There is, of course, another problem with including ENSO data in a regression analysis. We’ll discuss that in the next section.
For the Atlantic Multidecadal Oscillation data, Chylek et al. (2014) use the NOAA ESRL Atlantic Multidecadal Oscillation (AMO) data. Curiously, Chylek et al. claim to have used the “annual average of smoothed monthly values”. The “smoothed monthly values” of the ESRL AMO data have been smoothed with a 121-month running-mean filter. I suspect Chylek et al. used the smoothed data because there is a strong ENSO component in the “raw” AMO data, and they did not want to duplicate the ENSO signal. Or maybe they were interested only in the multidecadal component of the AMO data and not the annual component. Whatever the reason, using the smoothed data in a regression analysis is odd.
The ESRL AMO data is based on the Kaplan sea surface temperature dataset, not the NOAA ERSST.v3b data used in the GISS LOTI data. The Kaplan and ERSST.v3b versions of the North Atlantic data are quite different, and, subsequently, their AMO data are different. See Figure 7. For the ERSST.v3b version of the AMO data, I followed the AMO recipe from the NOAA ESRL, then smoothed the monthly data, and converted it to annual averages.
Figure 7
By using the NOAA ESRL AMO data instead of the AMO based on the North Atlantic sea surface temperature data used by GISS, Chylek et al. (2014) underestimated the impact of the AMO on global surface temperatures. Since 1975 the ERSST.v3b-based AMO data (used in the GISS product) have a higher warming rate (about 25% higher) than the AMO data from NOAA ESRL. See Figure 8. Again, this shows that the results of Chylek et al. may be conservative.
Figure 8
CHYLEK ET AL. TREAT ENSO AS NOISE, NOT AS A PROCESS
The fatal flaw in Chylek et al. is their inclusion of an ENSO index in their multiple regression analysis. They’re assuming that an ENSO index represents the processes of El Niño and La Niña events and all of their aftereffects. But, as I’ve stated before, using an ENSO index as a proxy for ENSO—and its aftereffects—is like trying to do the play-by-play of a baseball game from an overhead view of home plate. You’re only seeing one small portion of the processes and aftereffects of ENSO.
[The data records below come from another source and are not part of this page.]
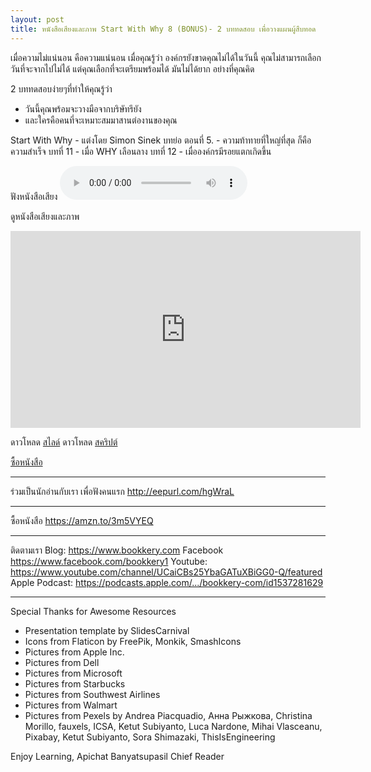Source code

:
 ```yaml
---
layout: post
title: หนังสือเสียงและภาพ Start With Why 8 (BONUS)- 2 บททดสอบ เพื่อวางแผนผู้สืบทอด
---
```

เมื่อความไม่แน่นอน คือความแน่นอน
เมื่อคุณรู้ว่า องค์กรยังขาดคุณไม่ได้ในวันนี้ 
คุณไม่สามารถเลือกวันที่จะจากไปไม่ได้ 
แต่คุณเลือกที่จะเตรียมพร้อมได้
มันไม่ได้ยาก อย่างที่คุณคิด

2 บททดสอบง่ายๆที่ทำให้คุณรู้ว่า 
- วันนี้คุณพร้อมจะวางมือจากบริษัทรึยัง
- และใครคือคนที่จะเหมาะสมมาสานต่องานของคุณ

Start With Why - แต่งโดย Simon Sinek
บทย่อ ตอนที่ 5. - ความท้าทายที่ใหญ่ที่สุด ก็คือ ความสำเร็จ
บทที่ 11 - เมื่อ WHY เลือนลาง
บทที่ 12 - เมื่อองค์กรมีรอยแตกเกิดขึ้น

ฟังหนังสือเสียง
<audio controls>
  <source src="/player/web/audio/startWithWhyEP8bonus.mp3" type="audio/mpeg">
Your browser does not support the audio element.
</audio>

ดูหนังสือเสียงและภาพ
<iframe width="560" height="315" src="https://www.youtube.com/embed/YCDWqkpP3L8" frameborder="0" allow="accelerometer; autoplay; clipboard-write; encrypted-media; gyroscope; picture-in-picture" allowFullScreen="true"></iframe>

ดาวโหลด <a href="/download/startWithWhy/startWithWhyEP8.pdf">สไลด์</a>
ดาวโหลด <a href="/download/startWithWhy/startWithWhyEP8.txt">สคริปต์</a>

<a href="https://amzn.to/3m5VYEQ">ซื้อหนังสือ</a>

*************************************************
ร่วมเป็นนักอ่านกับเรา เพื่อฟังคนแรก
http://eepurl.com/hgWraL
*************************************************
ซื้อหนังสือ https://amzn.to/3m5VYEQ
*************************************************
ติดตามเรา
Blog: https://www.bookkery.com
Facebook https://www.facebook.com/bookkery1
Youtube: https://www.youtube.com/channel/UCaiCBs25YbaGATuXBiGG0-Q/featured
Apple Podcast: https://podcasts.apple.com/.../bookkery-com/id1537281629
*************************************************
Special Thanks for Awesome Resources
- Presentation template by SlidesCarnival
- Icons from Flaticon by FreePik, Monkik, SmashIcons
- Pictures from Apple Inc.
- Pictures from Dell
- Pictures from Microsoft
- Pictures from Starbucks
- Pictures from Southwest Airlines
- Pictures from Walmart
- Pictures from Pexels by Andrea Piacquadio, Анна Рыжкова, Christina Morillo, fauxels, ICSA, Ketut Subiyanto, Luca Nardone, Mihai Vlasceanu, Pixabay, Ketut Subiyanto, Sora Shimazaki, ThisIsEngineering

Enjoy Learning,
Apichat Banyatsupasil
Chief Reader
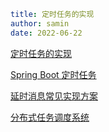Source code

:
 ```yaml
title: 定时任务的实现
author: samin
date: 2022-06-22
```

[定时任务的实现](https://gaudy-feels-700.notion.site/ff763d538a3f407f85fe589b32ec7ce5)

[Spring Boot 定时任务](https://gaudy-feels-700.notion.site/Spring-Boot-a6966b9027c64c2a8bb7d74337e16ccb)

[延时消息常见实现方案](https://gaudy-feels-700.notion.site/8d1f152e4e27464aaa1e56d8c6907739)

[分布式任务调度系统](https://gaudy-feels-700.notion.site/969590421ec241759d90a915172e94b6)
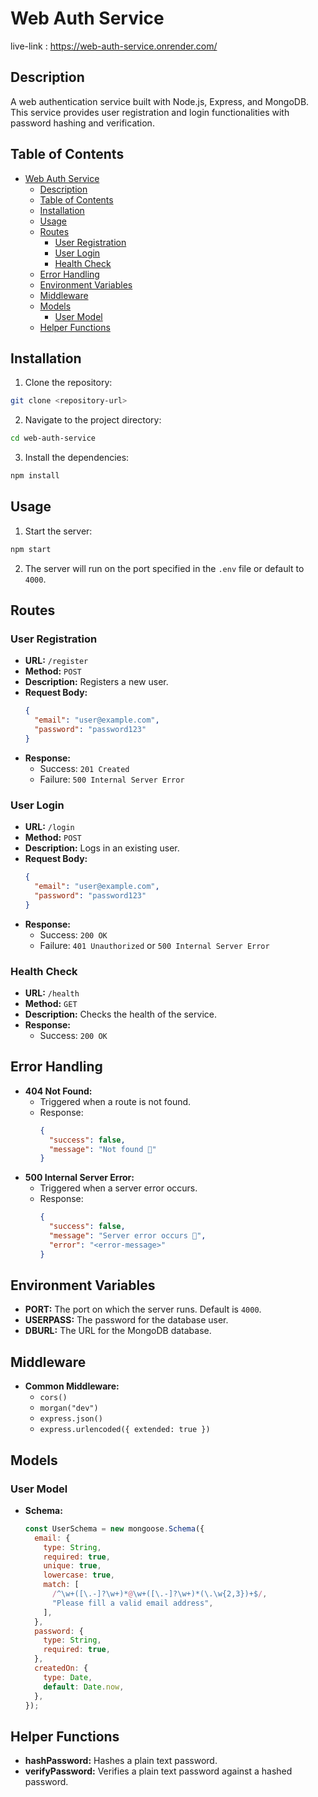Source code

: # Web Auth Service
live-link :  https://web-auth-service.onrender.com/
## Description
A web authentication service built with Node.js, Express, and MongoDB. This service provides user registration and login functionalities with password hashing and verification.

## Table of Contents
- [Web Auth Service](#web-auth-service)
  - [Description](#description)
  - [Table of Contents](#table-of-contents)
  - [Installation](#installation)
  - [Usage](#usage)
  - [Routes](#routes)
    - [User Registration](#user-registration)
    - [User Login](#user-login)
    - [Health Check](#health-check)
  - [Error Handling](#error-handling)
  - [Environment Variables](#environment-variables)
  - [Middleware](#middleware)
  - [Models](#models)
    - [User Model](#user-model)
  - [Helper Functions](#helper-functions)

## Installation
1. Clone the repository:
  ```sh
  git clone <repository-url>
  ```
2. Navigate to the project directory:
  ```sh
  cd web-auth-service
  ```
3. Install the dependencies:
  ```sh
  npm install
  ```

## Usage
1. Start the server:
  ```sh
  npm start
  ```
2. The server will run on the port specified in the `.env` file or default to `4000`.

## Routes
### User Registration
- **URL:** `/register`
- **Method:** `POST`
- **Description:** Registers a new user.
- **Request Body:**
  ```json
  {
    "email": "user@example.com",
    "password": "password123"
  }
  ```
- **Response:**
  - Success: `201 Created`
  - Failure: `500 Internal Server Error`

### User Login
- **URL:** `/login`
- **Method:** `POST`
- **Description:** Logs in an existing user.
- **Request Body:**
  ```json
  {
    "email": "user@example.com",
    "password": "password123"
  }
  ```
- **Response:**
  - Success: `200 OK`
  - Failure: `401 Unauthorized` or `500 Internal Server Error`

### Health Check
- **URL:** `/health`
- **Method:** `GET`
- **Description:** Checks the health of the service.
- **Response:**
  - Success: `200 OK`

## Error Handling
- **404 Not Found:**
  - Triggered when a route is not found.
  - Response:
    ```json
    {
      "success": false,
      "message": "Not found 🫡"
    }
    ```
- **500 Internal Server Error:**
  - Triggered when a server error occurs.
  - Response:
    ```json
    {
      "success": false,
      "message": "Server error occurs 🤕",
      "error": "<error-message>"
    }
    ```

## Environment Variables
- **PORT:** The port on which the server runs. Default is `4000`.
- **USERPASS:** The password for the database user.
- **DBURL:** The URL for the MongoDB database.

## Middleware
- **Common Middleware:**
  - `cors()`
  - `morgan("dev")`
  - `express.json()`
  - `express.urlencoded({ extended: true })`

## Models
### User Model
- **Schema:**
  ```js
  const UserSchema = new mongoose.Schema({
    email: {
      type: String,
      required: true,
      unique: true,
      lowercase: true,
      match: [
        /^\w+([\.-]?\w+)*@\w+([\.-]?\w+)*(\.\w{2,3})+$/,
        "Please fill a valid email address",
      ],
    },
    password: {
      type: String,
      required: true,
    },
    createdOn: {
      type: Date,
      default: Date.now,
    },
  });
  ```

## Helper Functions
- **hashPassword:** Hashes a plain text password.
- **verifyPassword:** Verifies a plain text password against a hashed password.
Over the past 5 years, we’ve discussed in numerous posts that it is impossible to determine the long-term effects of ENSO on global surface temperatures through linear regression analysis. For those new to this topic, the following is a reprint of a portion of the post Rahmstorf et al (2012) Insist on Prolonging a Myth about El Niño and La Niña. In it, I’ve changed “Rahmstof et al. (2013)” to “Chylek et al. (2014)” and changed the illustration numbers, but I have not updated the graphs. I’ve also made a few clarifications and they are bracketed.
[Start of Reprint.]
IT IS IMPOSSIBLE TO REMOVE THE EFFECTS OF ENSO IN THAT FASHION
Chylek et al. (2014) assume the effects of La Niñas on global surface temperatures are [the] proportional to the effects of El Niño events. They are not. Anyone who is capable of reading a graph can see and understand this.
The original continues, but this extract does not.